Tuesday, December 8th, 2015

The 2015 Small Business Matchmaker was a huge success, with over 200 people taking full advantage of the opportunity to speak with representatives of 26 prime contractors. Adding Uncle Sam to their list of clients is a great advantage for these small businesses.

One of the big messages from Primes, like BAE Systems? We want to work with more New Hampshire businesses.

Get started with our Procurement and Technical Assistance Program.

 

Matchmaker

5 Questions with Amanda Duquette, NH PTAP

Friday, June 19th, 2015

We’ve covered some of the higher-level facets of federal government contracting in previous “5 Questions” interview pieces, and this time, we decided to dig a little deeper into the space – looking at state and local opportunities, and what it’s like for a company to actually work with a procurement service.

To guide us in this area, we interviewed Amanda Duquette, procurement specialist with the New Hampshire Procurement Technical Assistance Program (NH-PTAP). Her day-to-day work includes one-on-one counseling with New Hampshire businesses selling their products or services, either directly to the local, state, and federal government or indirectly through subcontracting, as well as performing marketing research and creating strategic plans for companies to get the training and technical assistance they need to come up to speed for government contracting opportunities.

1. You’ve been with PTAP since 2007 and have worked with many, many businesses. How vital would you say PTAP’s services are to the overall success of those companies?

Amanda Duquette

Amanda Duquette

Most of the clients that we help come to us because they aren’t sure how to best pursue government contracts.  There are many registrations and processes that need to be completed before a company can be awarded a government contract.  We help companies navigate through the red tape and we basically walk them through the entire process.  There are many rules and regulations that go along with contracting with the government – and they are constantly changing. I think PTAP’s services are vital to companies who want to successfully work for the government.

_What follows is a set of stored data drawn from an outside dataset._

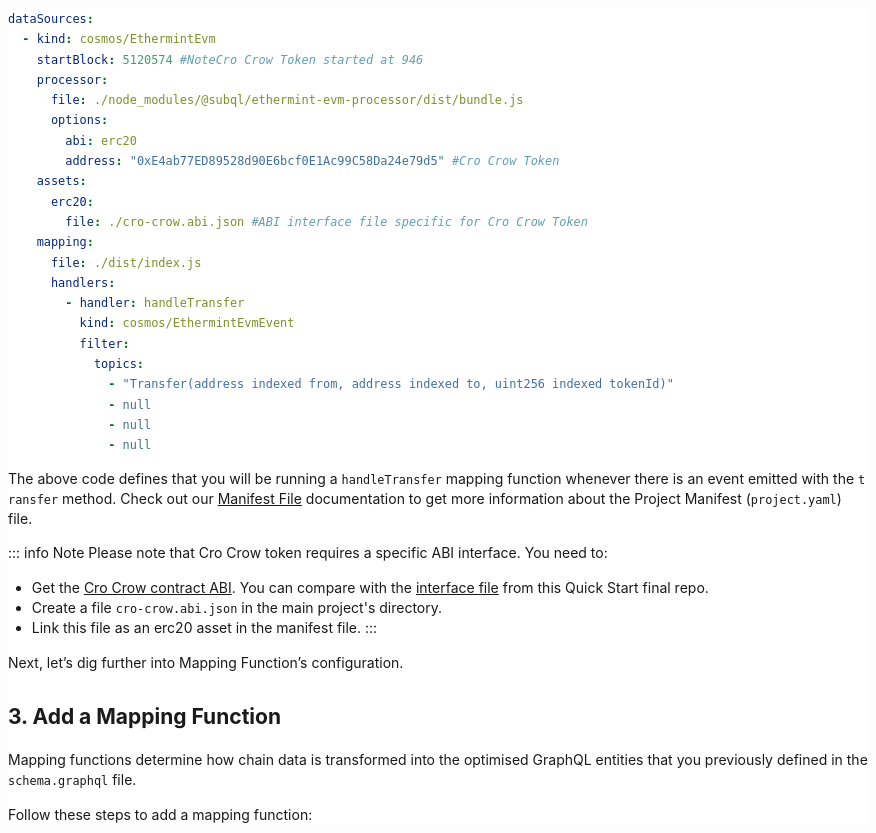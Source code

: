   </CodeGroupItem>

  <CodeGroupItem title="Cosmos RPC">

```yml
dataSources:
  - kind: cosmos/EthermintEvm
    startBlock: 5120574 #NoteCro Crow Token started at 946
    processor:
      file: ./node_modules/@subql/ethermint-evm-processor/dist/bundle.js
      options:
        abi: erc20
        address: "0xE4ab77ED89528d90E6bcf0E1Ac99C58Da24e79d5" #Cro Crow Token
    assets:
      erc20:
        file: ./cro-crow.abi.json #ABI interface file specific for Cro Crow Token
    mapping:
      file: ./dist/index.js
      handlers:
        - handler: handleTransfer
          kind: cosmos/EthermintEvmEvent
          filter:
            topics:
              - "Transfer(address indexed from, address indexed to, uint256 indexed tokenId)"
              - null
              - null
              - null
```

  </CodeGroupItem>
</CodeGroup>

The above code defines that you will be running a `handleTransfer` mapping function whenever there is an event emitted with the `transfer` method. Check out our [Manifest File](../../build/manifest/cosmos.md) documentation to get more information about the Project Manifest (`project.yaml`) file.

::: info Note
Please note that Cro Crow token requires a specific ABI interface. You need to:

- Get the [Cro Crow contract ABI](https://cronoscan.com/address/0xe4ab77ed89528d90e6bcf0e1ac99c58da24e79d5#code).
  You can compare with the [interface file](https://github.com/deverka/cronos_crow_token_transfers/blob/e067a87b69168aa6c05e9095b55d15483dd1bff9/cro-crow.abi.json) from this Quick Start final repo.
- Create a file `cro-crow.abi.json` in the main project's directory.
- Link this file as an erc20 asset in the manifest file.
  :::

Next, let’s dig further into Mapping Function’s configuration.

## 3. Add a Mapping Function

Mapping functions determine how chain data is transformed into the optimised GraphQL entities that you previously defined in the `schema.graphql` file.

Follow these steps to add a mapping function:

2. What kinds of assistance are requested most often by New Hampshire businesses?

Many of our clients are new to the government contracting arena.  They are looking for assistance with government registrations and how to find government contracts that are a good fit for their company.  They want us to teach them how to set their business up to work for the government and then how to find and pursue government work.

3. Much of the PTAP talk is about federal contracts, but you help with state and local contracts, too. Can you give us a sense of the variety of products and services needed at state and local levels?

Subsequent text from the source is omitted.